MAD FATE
Alors qu’un tueur rôde, un diseur de bonne aventure pataud croise la route d’un jeune homme fasciné par le meurtre, dont il aimerait changer le destin avant qu’il ne passe à l’acte.
Critique du film
Est-ce qu’on peut modifier la trajectoire du destin ? C’est en tous cas ce que s’échine à faire The Master, un diseur de bonne aventure Hongkongais qui tente de transformer le karma de ses clients condamnés par le sort. Après sa rencontre avec Siu-tung, un jeune homme dérangé et hanté par un désir profond de commettre un crime, il va tout mettre en œuvre pour lui éviter de passer à l’acte et de finir alors en prison. En parallèle, un tueur en série sévit dans le même quartier et trucide les prostituées dès qu’il pleut. Le savant fou et le psychopathe vont chacun l’utiliser pour arriver à leurs buts.
Vaste programme, donc, que nous concocte Soi Cheang quelques mois seulement après le succès en salles de son Limbo qui fut justement présenté à l’Étrange Festival il y a deux ans. Dès les premières images, Mad Fate nous entraîne dans un monde survolté, avec un rythme délirant qui ne faiblira pas. C’est est une œuvre ample, dense, parfois éreintante tant elle fourmille d’idées, de plans et de revirements de situation. C’est aussi un film qui porte bien son nom car, en plus d’évoquer le destin, il est ici essentiellement question de folies.

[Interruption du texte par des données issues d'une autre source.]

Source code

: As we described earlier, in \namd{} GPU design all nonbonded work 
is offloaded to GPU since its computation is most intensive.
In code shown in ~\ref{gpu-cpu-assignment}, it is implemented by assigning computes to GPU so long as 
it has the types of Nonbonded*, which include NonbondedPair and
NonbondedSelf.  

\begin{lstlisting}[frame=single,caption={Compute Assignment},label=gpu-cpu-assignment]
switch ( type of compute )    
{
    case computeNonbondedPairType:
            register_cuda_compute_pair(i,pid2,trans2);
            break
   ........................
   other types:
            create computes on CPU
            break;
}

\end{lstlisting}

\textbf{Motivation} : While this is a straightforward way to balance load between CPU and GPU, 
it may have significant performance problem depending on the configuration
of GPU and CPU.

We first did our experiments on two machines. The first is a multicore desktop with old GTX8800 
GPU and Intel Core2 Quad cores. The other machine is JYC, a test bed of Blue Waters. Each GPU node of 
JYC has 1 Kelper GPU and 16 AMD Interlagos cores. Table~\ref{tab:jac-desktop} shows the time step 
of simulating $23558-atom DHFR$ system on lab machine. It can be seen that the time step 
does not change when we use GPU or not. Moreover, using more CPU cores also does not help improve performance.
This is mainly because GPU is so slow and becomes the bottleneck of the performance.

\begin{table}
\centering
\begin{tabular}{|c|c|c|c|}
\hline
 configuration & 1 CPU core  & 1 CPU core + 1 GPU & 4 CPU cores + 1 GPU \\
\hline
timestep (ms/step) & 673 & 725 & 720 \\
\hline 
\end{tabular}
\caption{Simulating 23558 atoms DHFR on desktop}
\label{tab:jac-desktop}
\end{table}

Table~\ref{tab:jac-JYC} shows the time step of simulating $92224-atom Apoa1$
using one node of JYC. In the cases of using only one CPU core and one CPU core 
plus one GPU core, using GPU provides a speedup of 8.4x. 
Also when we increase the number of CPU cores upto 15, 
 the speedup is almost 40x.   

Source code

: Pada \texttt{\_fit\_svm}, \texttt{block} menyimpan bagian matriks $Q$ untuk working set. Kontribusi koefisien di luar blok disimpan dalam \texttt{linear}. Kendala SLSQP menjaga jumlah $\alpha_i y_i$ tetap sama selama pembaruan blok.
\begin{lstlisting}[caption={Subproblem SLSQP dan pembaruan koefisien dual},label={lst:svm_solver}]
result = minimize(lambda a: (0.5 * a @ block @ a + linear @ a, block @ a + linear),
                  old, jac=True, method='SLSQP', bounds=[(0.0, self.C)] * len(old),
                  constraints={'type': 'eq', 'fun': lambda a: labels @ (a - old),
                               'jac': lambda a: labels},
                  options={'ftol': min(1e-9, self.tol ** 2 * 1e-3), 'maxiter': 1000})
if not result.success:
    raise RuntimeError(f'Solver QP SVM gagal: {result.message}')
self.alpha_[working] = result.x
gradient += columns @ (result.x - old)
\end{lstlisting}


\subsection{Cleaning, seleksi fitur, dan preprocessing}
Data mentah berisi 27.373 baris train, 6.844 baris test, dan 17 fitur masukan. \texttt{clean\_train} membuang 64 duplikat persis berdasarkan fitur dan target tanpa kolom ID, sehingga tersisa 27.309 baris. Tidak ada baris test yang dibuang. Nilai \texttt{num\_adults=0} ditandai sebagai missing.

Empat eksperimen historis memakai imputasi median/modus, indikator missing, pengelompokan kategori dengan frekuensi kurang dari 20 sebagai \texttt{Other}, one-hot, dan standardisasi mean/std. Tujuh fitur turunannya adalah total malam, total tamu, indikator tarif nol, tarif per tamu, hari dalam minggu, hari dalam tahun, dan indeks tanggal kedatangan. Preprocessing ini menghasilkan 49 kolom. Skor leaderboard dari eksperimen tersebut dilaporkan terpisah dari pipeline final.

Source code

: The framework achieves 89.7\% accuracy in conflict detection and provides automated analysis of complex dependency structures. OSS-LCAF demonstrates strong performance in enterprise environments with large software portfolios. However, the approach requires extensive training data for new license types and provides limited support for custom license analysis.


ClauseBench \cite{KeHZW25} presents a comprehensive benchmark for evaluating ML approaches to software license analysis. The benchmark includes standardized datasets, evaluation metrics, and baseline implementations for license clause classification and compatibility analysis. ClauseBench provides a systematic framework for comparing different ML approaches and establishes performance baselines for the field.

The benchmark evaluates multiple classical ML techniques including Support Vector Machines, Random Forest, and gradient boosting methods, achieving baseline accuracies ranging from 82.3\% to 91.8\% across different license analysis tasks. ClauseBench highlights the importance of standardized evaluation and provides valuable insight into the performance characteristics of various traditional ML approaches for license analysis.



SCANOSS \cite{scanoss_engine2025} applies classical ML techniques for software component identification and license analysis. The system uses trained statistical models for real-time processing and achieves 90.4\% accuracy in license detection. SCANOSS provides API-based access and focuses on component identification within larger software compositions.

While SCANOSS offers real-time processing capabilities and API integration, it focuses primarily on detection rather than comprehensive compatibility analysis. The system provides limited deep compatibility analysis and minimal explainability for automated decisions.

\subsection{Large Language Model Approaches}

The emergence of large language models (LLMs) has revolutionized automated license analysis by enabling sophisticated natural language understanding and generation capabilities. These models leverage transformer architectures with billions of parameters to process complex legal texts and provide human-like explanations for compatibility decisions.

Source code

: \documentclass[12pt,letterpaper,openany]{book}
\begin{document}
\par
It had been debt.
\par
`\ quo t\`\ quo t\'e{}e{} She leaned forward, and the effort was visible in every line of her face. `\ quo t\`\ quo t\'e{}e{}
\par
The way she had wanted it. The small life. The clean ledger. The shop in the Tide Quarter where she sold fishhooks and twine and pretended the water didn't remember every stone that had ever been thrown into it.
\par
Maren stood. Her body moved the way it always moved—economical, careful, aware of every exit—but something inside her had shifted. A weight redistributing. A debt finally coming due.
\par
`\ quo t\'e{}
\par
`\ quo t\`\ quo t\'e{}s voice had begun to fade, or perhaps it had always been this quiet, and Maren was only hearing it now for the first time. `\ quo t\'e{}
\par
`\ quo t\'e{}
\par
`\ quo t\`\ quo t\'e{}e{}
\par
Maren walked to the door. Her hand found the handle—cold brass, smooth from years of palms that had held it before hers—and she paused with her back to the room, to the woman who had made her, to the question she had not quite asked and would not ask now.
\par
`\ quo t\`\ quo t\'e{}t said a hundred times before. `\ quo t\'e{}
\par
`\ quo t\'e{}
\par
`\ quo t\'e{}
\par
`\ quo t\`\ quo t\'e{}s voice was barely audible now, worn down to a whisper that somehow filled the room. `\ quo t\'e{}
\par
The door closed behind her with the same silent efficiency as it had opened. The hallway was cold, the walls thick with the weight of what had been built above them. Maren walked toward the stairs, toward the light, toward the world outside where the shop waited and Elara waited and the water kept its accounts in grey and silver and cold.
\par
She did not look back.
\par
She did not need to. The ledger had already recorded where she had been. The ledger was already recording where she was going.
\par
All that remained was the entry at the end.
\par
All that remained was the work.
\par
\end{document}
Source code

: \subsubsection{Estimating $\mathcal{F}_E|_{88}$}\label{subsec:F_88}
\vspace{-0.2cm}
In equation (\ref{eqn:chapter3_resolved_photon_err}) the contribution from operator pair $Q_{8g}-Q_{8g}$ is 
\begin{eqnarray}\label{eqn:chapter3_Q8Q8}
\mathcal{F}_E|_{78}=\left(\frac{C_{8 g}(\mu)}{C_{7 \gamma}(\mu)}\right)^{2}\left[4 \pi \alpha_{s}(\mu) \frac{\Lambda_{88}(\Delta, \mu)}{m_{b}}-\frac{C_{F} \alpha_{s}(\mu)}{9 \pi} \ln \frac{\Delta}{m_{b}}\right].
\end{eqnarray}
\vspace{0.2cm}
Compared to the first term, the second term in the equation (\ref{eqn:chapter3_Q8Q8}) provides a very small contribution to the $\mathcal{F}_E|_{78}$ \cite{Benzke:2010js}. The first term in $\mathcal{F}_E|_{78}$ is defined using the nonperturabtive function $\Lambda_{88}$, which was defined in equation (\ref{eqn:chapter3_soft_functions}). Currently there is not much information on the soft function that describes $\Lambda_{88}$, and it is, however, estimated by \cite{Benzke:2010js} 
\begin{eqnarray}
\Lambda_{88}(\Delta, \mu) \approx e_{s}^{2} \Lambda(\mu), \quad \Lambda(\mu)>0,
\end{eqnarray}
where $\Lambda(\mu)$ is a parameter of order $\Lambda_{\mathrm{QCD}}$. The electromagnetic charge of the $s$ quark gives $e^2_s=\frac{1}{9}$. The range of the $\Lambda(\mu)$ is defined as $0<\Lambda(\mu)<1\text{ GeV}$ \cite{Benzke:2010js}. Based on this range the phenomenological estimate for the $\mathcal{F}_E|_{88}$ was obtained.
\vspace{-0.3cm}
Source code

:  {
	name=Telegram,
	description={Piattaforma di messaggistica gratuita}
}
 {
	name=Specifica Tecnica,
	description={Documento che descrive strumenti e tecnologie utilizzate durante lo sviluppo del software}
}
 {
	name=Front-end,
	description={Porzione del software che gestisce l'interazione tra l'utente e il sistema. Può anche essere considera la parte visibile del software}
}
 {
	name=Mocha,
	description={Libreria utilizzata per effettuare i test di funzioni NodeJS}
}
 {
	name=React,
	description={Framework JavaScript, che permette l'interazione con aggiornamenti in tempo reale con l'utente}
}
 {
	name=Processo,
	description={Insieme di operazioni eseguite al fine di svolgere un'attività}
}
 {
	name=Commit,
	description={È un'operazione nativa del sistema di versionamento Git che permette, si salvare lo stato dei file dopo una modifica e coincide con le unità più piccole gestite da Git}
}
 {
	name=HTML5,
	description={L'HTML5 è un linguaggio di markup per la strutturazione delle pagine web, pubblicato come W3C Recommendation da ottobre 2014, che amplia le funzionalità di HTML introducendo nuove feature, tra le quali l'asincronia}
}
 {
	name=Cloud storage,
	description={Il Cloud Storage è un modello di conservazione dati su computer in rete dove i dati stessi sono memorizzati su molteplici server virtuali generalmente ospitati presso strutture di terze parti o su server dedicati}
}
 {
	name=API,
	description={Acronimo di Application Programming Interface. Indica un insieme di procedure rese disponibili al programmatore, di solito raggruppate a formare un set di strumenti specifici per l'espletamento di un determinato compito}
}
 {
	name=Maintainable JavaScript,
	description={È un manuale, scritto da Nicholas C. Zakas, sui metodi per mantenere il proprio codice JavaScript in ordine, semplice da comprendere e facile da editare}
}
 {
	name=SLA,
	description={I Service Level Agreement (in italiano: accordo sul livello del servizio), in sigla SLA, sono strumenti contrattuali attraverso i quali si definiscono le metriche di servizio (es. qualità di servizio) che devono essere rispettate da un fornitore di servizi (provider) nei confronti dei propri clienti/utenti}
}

À juste titre, on y voit toute une galerie de protagonistes chacuns atteint d’une sorte de démence qui leur est propre et qui scellera leur destin. Entre des croyances matérialisées par diverses breloques, des pulsions aussi inassouvies qu’inextinguibles, des obsessions de justice et des meurtres sadiques, Mad Fate nous mène des cimetières aux quartiers chauds de cette ville-monde à travers la psyché de ses personnages.
Un soin particulier est apporté à la photo, opérée par Siu-Keung Cheng, dont le rendu évolue au gré de la progression de l’histoire. Ainsi, on entre dans le film au milieu d’une atmosphère chaude et colorée qui use des néons vert et rose, puis, au fur et à mesure que les héros s’embourbent dans leur expériences, l’image s’assèche pour devenir froide et légèrement désaturée. Ce procédé qui réussit à véhiculer le désespoir torturant nos héros est aussi une manière de faire basculer le film dans une autre dimension. On passe en effet d’une ambiance joyeusement foutraque à quelque chose de plus sombre, comme si l’on entrait dans les âmes malades de personnes qui ne trouvent pas d’issues à leurs tourments.
Visuellement, la première partie rappelle le cinéma de Johnnie To et en particulier son film Judo, ce qui n’est peut-être pas un hasard quand on sait que le célèbre réalisateur officie en tant que producteur sur le film de son disciple. Découvert en France 2009 avec son sidérant Accident, Soi Cheang est donc bien parti pour reprendre le flambeau du thriller Hongkongais, devenu un genre à lui tout seul, et dont il semble habilement jouer avec des codes qu’il s’est parfaitement approprié.